EXERCISE GOAL >>
Your output should be the lines from the one that contains "2. **Boş Hesap" to the end of the listing, transcribed exactly. Include nothing else.

DATASET ENTRIES >>
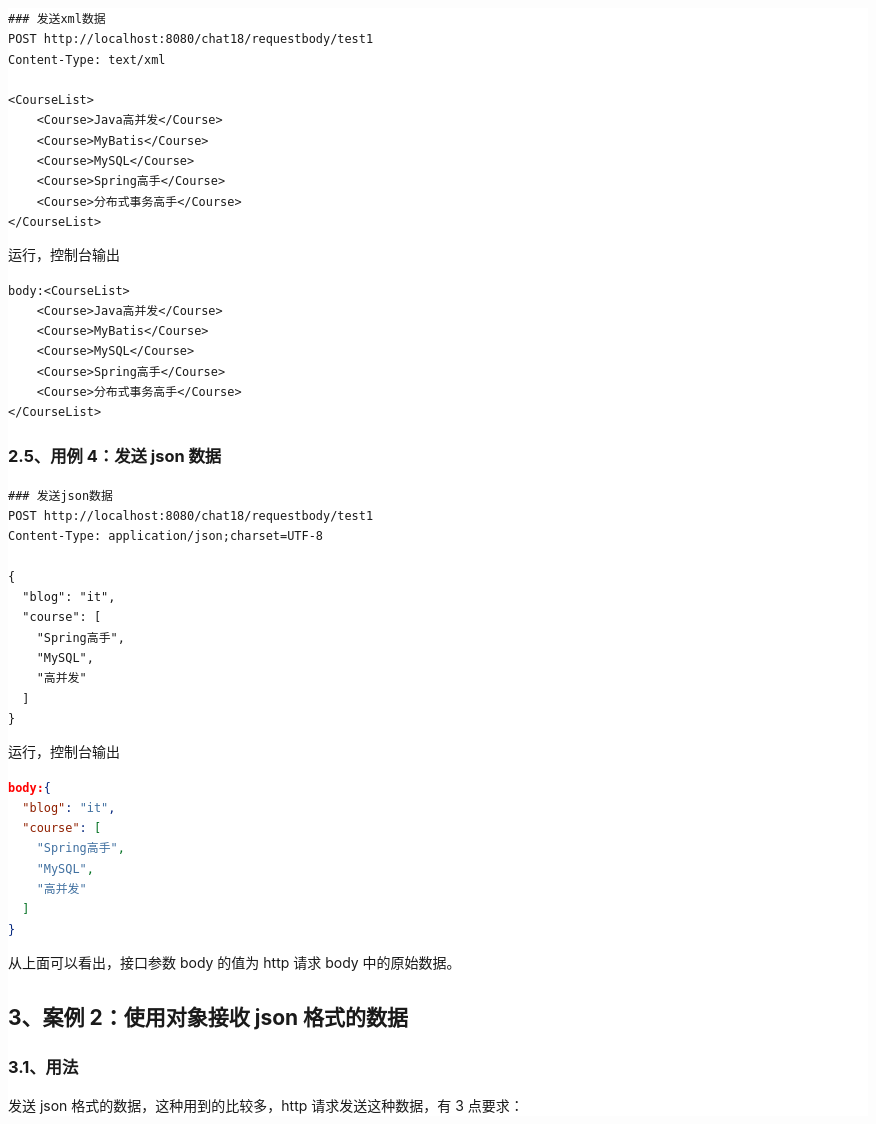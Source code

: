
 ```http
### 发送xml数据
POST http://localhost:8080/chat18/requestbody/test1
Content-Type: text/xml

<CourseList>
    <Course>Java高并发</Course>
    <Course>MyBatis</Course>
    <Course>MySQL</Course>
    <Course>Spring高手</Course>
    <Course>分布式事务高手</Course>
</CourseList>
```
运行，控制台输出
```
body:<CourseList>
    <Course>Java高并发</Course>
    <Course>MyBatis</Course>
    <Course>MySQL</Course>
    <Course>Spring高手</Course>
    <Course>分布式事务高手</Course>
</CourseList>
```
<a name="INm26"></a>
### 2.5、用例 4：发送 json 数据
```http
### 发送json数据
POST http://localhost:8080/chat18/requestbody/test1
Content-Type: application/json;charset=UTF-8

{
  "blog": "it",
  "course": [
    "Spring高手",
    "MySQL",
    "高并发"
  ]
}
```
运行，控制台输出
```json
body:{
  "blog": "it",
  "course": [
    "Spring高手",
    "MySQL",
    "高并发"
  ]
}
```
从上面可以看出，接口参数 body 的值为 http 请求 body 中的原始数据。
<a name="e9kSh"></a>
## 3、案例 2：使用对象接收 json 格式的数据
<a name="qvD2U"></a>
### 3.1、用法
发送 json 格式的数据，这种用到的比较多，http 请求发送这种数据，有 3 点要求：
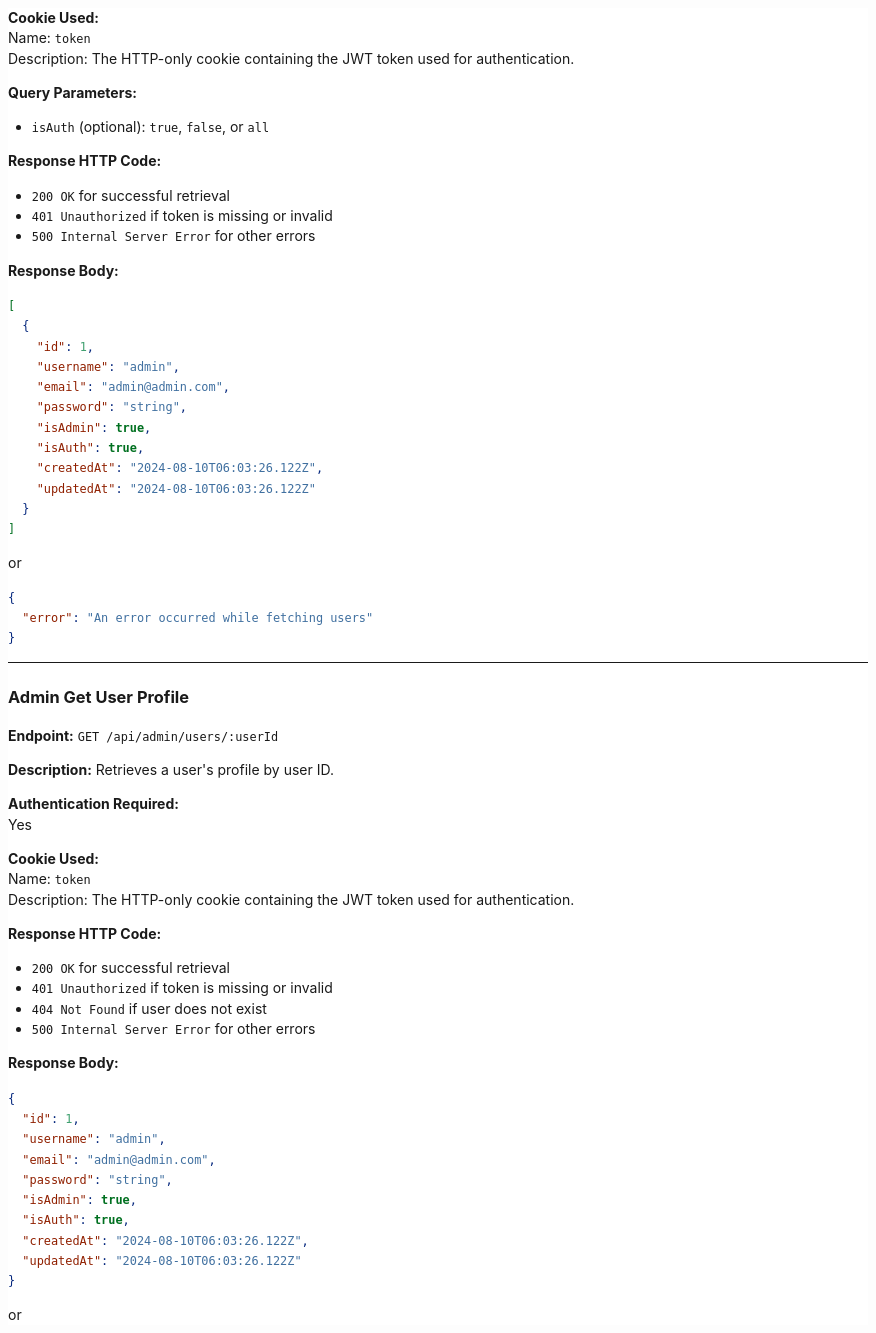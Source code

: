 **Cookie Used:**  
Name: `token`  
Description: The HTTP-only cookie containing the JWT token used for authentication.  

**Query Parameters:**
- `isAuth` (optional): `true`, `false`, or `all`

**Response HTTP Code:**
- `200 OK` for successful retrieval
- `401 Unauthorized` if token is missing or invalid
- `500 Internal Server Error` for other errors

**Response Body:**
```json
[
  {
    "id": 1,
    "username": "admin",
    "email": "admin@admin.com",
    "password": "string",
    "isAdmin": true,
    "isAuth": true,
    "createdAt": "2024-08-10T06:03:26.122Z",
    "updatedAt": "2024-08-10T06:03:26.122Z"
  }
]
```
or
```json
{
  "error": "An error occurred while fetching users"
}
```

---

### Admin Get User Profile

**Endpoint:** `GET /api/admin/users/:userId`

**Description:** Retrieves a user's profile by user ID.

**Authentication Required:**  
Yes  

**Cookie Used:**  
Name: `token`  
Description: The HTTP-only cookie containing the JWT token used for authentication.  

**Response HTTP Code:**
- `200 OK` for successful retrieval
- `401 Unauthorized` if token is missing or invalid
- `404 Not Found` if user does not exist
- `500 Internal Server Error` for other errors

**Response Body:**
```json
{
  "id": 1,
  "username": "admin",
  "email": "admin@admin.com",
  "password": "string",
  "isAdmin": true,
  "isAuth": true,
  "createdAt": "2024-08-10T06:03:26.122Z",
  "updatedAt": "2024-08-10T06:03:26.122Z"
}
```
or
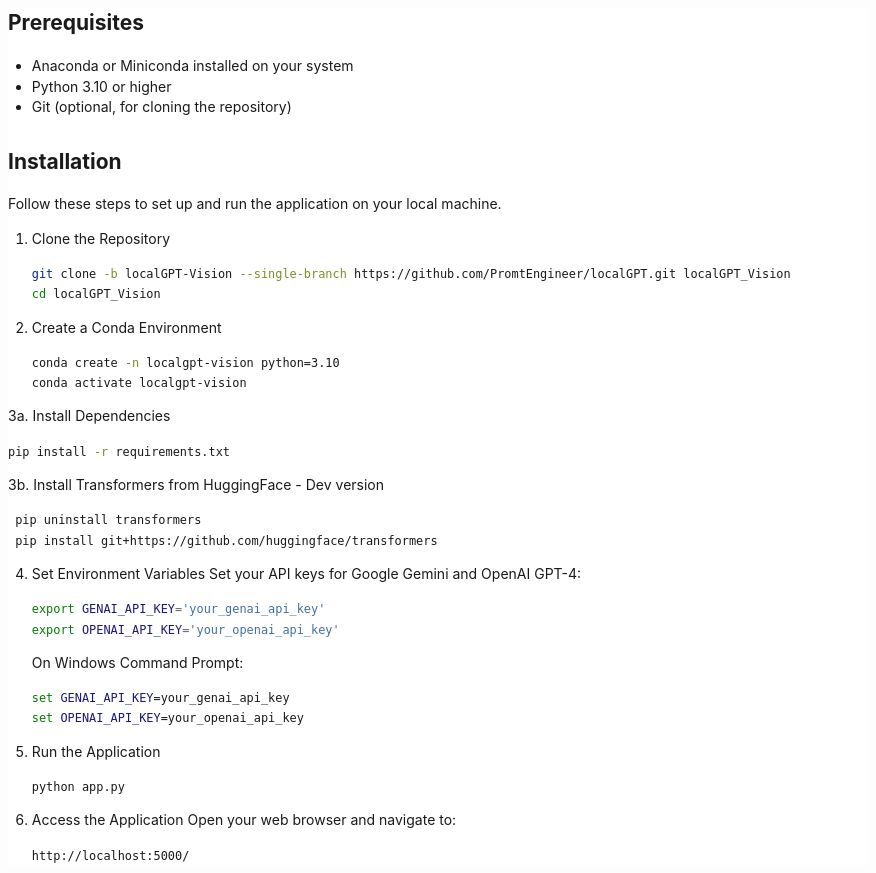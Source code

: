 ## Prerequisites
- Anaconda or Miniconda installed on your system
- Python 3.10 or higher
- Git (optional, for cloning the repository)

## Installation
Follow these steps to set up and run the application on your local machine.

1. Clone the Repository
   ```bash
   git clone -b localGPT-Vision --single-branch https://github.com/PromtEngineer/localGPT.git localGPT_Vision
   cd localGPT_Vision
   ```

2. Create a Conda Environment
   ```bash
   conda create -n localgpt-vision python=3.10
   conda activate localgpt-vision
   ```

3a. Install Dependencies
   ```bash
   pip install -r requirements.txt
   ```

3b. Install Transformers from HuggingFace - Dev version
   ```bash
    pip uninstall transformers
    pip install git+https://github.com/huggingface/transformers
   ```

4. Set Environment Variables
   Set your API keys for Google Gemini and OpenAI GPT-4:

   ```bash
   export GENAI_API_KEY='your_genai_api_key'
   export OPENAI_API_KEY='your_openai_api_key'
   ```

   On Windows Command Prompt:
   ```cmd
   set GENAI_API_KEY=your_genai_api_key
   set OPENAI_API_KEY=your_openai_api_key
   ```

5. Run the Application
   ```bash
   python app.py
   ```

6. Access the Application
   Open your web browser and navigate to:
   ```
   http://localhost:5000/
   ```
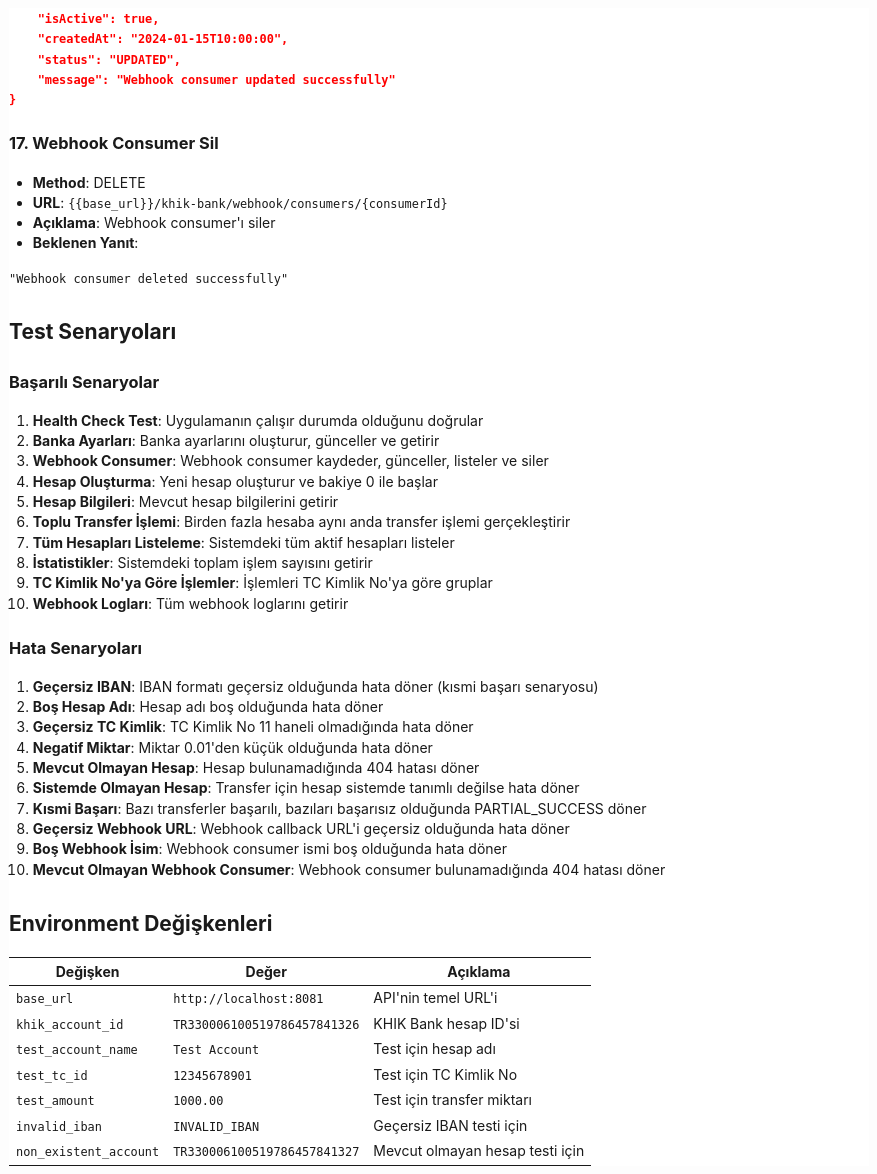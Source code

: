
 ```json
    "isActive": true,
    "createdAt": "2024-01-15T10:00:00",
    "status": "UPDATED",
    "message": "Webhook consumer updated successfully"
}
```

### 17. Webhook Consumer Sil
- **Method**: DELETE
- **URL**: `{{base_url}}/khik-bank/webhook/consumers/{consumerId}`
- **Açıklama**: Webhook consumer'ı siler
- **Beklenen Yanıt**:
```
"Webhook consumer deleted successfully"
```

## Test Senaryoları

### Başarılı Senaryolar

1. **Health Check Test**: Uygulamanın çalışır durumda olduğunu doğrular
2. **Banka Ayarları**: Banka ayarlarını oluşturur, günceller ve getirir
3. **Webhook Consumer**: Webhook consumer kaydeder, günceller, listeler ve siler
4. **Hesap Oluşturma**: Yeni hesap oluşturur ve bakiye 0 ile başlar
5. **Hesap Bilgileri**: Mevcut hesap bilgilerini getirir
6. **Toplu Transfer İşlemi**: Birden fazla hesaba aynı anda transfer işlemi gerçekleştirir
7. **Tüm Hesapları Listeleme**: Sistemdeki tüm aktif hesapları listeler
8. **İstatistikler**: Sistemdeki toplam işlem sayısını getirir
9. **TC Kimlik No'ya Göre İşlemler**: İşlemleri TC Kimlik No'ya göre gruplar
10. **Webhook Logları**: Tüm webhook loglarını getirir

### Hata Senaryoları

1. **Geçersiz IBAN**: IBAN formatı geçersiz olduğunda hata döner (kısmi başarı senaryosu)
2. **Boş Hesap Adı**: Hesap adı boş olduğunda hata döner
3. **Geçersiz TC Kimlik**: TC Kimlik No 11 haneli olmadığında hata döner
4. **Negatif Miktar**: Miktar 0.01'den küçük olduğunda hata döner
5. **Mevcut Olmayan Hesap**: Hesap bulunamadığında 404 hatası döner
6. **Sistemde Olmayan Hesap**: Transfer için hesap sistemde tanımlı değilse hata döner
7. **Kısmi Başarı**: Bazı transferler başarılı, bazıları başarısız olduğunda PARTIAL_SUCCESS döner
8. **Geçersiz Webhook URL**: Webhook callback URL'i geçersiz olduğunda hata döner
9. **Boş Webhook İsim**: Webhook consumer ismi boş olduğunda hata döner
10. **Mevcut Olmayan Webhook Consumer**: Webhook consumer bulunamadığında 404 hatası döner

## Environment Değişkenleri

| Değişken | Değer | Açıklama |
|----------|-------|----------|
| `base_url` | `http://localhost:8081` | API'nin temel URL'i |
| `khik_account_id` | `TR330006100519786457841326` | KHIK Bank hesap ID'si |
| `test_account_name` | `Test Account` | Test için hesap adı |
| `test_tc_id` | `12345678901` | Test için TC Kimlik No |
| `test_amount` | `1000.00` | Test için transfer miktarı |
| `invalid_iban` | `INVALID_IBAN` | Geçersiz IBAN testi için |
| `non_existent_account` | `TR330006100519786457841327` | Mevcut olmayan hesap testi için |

EXERCISE RESULT >>
2. **Boş Hesap Adı**: Hesap adı boş olduğunda hata döner
3. **Geçersiz TC Kimlik**: TC Kimlik No 11 haneli olmadığında hata döner
4. **Negatif Miktar**: Miktar 0.01'den küçük olduğunda hata döner
5. **Mevcut Olmayan Hesap**: Hesap bulunamadığında 404 hatası döner
6. **Sistemde Olmayan Hesap**: Transfer için hesap sistemde tanımlı değilse hata döner
7. **Kısmi Başarı**: Bazı transferler başarılı, bazıları başarısız olduğunda PARTIAL_SUCCESS döner
8. **Geçersiz Webhook URL**: Webhook callback URL'i geçersiz olduğunda hata döner
9. **Boş Webhook İsim**: Webhook consumer ismi boş olduğunda hata döner
10. **Mevcut Olmayan Webhook Consumer**: Webhook consumer bulunamadığında 404 hatası döner

## Environment Değişkenleri

| Değişken | Değer | Açıklama |
|----------|-------|----------|
| `base_url` | `http://localhost:8081` | API'nin temel URL'i |
| `khik_account_id` | `TR330006100519786457841326` | KHIK Bank hesap ID'si |
| `test_account_name` | `Test Account` | Test için hesap adı |
| `test_tc_id` | `12345678901` | Test için TC Kimlik No |
| `test_amount` | `1000.00` | Test için transfer miktarı |
| `invalid_iban` | `INVALID_IBAN` | Geçersiz IBAN testi için |
| `non_existent_account` | `TR330006100519786457841327` | Mevcut olmayan hesap testi için |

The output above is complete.